■ **Assignment**: Since only the total matters, count the lines of these entries containing the word "void" and write that total alone.

(Document images with source code)
--------
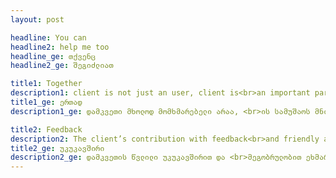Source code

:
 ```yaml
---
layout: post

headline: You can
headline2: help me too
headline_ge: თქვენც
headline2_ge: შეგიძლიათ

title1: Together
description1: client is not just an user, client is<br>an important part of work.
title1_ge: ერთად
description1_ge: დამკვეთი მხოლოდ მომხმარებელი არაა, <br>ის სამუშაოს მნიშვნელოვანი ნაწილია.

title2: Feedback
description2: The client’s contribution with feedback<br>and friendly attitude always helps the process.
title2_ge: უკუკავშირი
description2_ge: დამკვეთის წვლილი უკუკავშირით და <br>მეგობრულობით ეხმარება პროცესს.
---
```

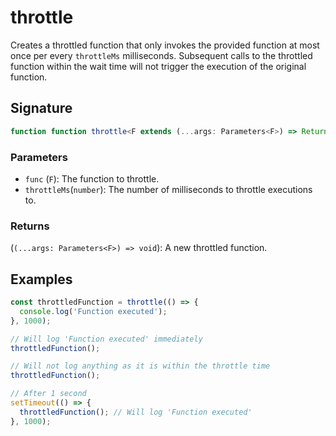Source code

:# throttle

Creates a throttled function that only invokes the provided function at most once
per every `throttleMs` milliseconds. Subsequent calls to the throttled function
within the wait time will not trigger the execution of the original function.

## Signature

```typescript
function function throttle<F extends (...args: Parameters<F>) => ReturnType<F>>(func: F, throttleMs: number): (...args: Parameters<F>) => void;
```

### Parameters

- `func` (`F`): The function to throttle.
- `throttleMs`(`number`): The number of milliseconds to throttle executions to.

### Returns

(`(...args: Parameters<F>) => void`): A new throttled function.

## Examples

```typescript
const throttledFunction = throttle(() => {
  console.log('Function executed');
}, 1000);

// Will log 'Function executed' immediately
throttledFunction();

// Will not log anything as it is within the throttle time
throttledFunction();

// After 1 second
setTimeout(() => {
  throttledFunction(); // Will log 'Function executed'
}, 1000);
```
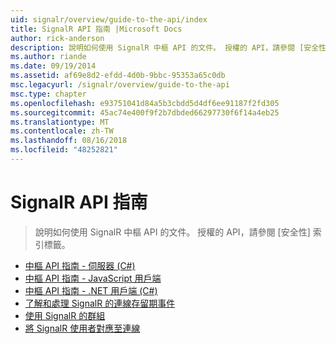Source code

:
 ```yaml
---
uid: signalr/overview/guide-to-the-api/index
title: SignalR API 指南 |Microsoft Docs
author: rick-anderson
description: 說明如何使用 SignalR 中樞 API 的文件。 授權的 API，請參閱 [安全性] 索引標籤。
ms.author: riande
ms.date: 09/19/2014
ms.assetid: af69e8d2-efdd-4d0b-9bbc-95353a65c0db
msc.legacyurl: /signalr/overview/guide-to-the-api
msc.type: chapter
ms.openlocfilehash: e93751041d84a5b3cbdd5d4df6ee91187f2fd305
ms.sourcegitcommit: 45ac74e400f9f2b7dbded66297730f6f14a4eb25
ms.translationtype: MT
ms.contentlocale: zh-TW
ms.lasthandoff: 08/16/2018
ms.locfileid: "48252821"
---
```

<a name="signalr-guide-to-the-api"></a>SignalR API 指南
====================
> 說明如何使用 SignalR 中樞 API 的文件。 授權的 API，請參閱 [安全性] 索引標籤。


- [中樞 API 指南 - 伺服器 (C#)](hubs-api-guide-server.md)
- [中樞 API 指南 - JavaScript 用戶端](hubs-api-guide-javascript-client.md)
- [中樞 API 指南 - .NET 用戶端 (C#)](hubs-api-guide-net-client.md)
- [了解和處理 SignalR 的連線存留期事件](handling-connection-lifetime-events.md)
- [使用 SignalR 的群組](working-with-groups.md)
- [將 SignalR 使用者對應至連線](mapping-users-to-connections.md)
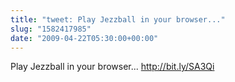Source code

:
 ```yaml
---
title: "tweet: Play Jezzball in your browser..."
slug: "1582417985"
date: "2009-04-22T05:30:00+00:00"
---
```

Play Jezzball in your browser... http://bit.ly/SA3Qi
--------
■ **Completed task**: 2